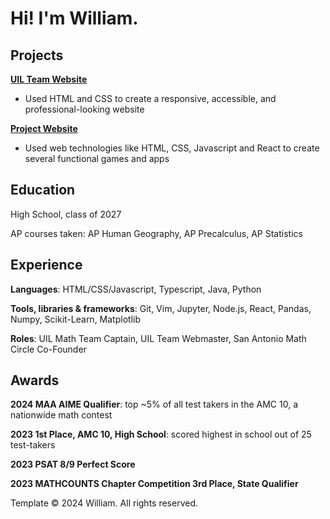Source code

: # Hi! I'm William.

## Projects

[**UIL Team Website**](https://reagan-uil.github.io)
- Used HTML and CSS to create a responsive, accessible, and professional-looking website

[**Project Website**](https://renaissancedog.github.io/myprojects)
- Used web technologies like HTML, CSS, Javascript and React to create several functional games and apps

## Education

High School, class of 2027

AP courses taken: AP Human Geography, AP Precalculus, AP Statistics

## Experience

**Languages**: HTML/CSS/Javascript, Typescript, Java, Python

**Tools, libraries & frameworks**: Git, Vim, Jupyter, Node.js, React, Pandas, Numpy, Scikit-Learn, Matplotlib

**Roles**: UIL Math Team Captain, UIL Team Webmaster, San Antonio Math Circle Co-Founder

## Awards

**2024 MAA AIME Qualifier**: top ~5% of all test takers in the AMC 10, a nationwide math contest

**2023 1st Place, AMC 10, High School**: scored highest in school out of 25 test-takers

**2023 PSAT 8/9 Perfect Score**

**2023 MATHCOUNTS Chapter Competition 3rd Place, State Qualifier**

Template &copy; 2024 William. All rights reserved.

================================

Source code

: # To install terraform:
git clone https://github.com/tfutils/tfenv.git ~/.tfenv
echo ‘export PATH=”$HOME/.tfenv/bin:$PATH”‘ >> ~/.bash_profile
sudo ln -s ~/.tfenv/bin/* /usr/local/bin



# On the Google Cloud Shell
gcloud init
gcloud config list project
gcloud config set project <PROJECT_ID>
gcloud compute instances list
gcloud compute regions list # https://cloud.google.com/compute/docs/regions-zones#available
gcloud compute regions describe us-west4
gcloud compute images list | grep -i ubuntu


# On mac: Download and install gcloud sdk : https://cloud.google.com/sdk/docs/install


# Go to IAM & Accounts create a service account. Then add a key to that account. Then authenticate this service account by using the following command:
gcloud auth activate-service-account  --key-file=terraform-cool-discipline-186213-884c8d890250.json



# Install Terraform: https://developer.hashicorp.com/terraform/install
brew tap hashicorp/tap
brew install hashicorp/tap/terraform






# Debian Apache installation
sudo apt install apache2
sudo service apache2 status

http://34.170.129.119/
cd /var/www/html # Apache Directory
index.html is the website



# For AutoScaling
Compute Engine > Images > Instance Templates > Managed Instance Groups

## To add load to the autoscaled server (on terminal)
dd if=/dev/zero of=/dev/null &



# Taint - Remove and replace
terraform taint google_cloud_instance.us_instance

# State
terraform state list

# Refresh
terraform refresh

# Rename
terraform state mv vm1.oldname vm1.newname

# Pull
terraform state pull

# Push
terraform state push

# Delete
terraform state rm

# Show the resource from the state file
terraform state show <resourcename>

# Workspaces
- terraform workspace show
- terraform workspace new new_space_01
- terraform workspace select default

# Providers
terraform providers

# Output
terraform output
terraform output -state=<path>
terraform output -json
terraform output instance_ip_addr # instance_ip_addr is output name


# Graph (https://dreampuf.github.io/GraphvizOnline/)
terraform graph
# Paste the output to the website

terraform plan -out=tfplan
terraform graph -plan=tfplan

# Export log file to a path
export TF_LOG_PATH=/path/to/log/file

================================

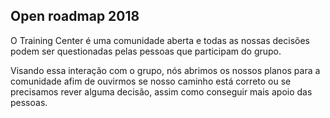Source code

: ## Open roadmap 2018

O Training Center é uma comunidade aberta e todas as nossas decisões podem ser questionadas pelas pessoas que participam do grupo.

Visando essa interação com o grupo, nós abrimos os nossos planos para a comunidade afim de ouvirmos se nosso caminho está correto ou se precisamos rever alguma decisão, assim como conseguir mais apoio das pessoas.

================================

**EXERCISE REQUIREMENTS**
All lines above from the one with "Compute Engine >" to the one with "export TF_LOG_PATH=/path/to/log/file", inclusive, should be copied exactly, and no other lines.

**EXERCISE RESPONSE**
Compute Engine > Images > Instance Templates > Managed Instance Groups

## To add load to the autoscaled server (on terminal)
dd if=/dev/zero of=/dev/null &



# Taint - Remove and replace
terraform taint google_cloud_instance.us_instance

# State
terraform state list

# Refresh
terraform refresh

# Rename
terraform state mv vm1.oldname vm1.newname

# Pull
terraform state pull

# Push
terraform state push

# Delete
terraform state rm

# Show the resource from the state file
terraform state show <resourcename>

# Workspaces
- terraform workspace show
- terraform workspace new new_space_01
- terraform workspace select default

# Providers
terraform providers

# Output
terraform output
terraform output -state=<path>
terraform output -json
terraform output instance_ip_addr # instance_ip_addr is output name


# Graph (https://dreampuf.github.io/GraphvizOnline/)
terraform graph
# Paste the output to the website

terraform plan -out=tfplan
terraform graph -plan=tfplan

# Export log file to a path
export TF_LOG_PATH=/path/to/log/file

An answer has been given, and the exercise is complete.